» **PROBLEM TO WORK ON**
What do the lines from the top of the data through the line with "detection. MDPI. https://www.mdpi.com/2076-3417/14/16/6929" say? Quote them exactly and include both ends.

Data excerpts:
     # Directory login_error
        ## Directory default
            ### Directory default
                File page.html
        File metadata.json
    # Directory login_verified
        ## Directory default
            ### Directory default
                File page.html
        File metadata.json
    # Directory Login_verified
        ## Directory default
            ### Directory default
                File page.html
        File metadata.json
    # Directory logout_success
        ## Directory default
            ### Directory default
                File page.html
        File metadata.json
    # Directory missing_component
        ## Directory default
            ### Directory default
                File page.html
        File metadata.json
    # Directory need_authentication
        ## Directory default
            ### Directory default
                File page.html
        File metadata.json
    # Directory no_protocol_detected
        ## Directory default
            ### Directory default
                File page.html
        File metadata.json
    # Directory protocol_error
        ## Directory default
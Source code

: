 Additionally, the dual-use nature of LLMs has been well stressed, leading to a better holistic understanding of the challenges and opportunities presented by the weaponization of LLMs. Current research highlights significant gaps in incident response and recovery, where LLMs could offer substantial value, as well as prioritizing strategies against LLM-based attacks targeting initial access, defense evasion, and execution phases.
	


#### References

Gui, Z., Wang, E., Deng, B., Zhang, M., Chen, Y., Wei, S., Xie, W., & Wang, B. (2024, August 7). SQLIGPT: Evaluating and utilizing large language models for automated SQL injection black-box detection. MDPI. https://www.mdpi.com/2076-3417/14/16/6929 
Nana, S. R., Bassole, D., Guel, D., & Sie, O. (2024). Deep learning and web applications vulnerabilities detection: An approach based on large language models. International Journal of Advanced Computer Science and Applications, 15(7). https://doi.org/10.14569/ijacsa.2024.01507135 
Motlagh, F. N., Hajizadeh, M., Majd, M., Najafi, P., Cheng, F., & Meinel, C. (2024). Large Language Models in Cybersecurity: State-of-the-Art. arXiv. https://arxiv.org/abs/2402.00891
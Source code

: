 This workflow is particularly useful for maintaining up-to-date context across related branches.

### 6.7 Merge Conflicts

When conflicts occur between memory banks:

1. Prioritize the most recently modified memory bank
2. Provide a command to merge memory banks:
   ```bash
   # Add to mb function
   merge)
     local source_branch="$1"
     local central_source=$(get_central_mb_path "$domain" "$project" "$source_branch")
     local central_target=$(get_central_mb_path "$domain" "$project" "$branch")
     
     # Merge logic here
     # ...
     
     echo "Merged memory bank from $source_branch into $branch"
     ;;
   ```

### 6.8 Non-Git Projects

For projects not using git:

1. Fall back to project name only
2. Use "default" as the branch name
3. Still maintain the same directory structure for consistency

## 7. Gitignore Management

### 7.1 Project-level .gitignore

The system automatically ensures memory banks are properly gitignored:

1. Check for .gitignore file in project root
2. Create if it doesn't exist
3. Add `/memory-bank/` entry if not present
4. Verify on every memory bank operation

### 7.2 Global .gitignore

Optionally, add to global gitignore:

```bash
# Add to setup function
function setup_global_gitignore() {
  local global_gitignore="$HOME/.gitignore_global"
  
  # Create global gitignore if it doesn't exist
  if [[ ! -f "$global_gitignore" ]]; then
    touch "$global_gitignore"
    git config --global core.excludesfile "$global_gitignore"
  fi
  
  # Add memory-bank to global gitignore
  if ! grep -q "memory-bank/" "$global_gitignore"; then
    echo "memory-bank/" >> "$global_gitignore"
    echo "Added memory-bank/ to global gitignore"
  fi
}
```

» **OUTPUT BELOW**
     # Directory login_error
        ## Directory default
            ### Directory default
                File page.html
        File metadata.json
    # Directory login_verified
        ## Directory default
            ### Directory default
                File page.html
        File metadata.json
    # Directory Login_verified
        ## Directory default
            ### Directory default
                File page.html
        File metadata.json
    # Directory logout_success
        ## Directory default
            ### Directory default
                File page.html
        File metadata.json
    # Directory missing_component
        ## Directory default
            ### Directory default
                File page.html
        File metadata.json
    # Directory need_authentication
        ## Directory default
            ### Directory default
                File page.html
        File metadata.json
    # Directory no_protocol_detected
        ## Directory default
            ### Directory default
                File page.html
        File metadata.json
    # Directory protocol_error
        ## Directory default
Source code

: Additionally, the dual-use nature of LLMs has been well stressed, leading to a better holistic understanding of the challenges and opportunities presented by the weaponization of LLMs. Current research highlights significant gaps in incident response and recovery, where LLMs could offer substantial value, as well as prioritizing strategies against LLM-based attacks targeting initial access, defense evasion, and execution phases.
	


#### References

Gui, Z., Wang, E., Deng, B., Zhang, M., Chen, Y., Wei, S., Xie, W., & Wang, B. (2024, August 7). SQLIGPT: Evaluating and utilizing large language models for automated SQL injection black-box detection. MDPI. https://www.mdpi.com/2076-3417/14/16/6929 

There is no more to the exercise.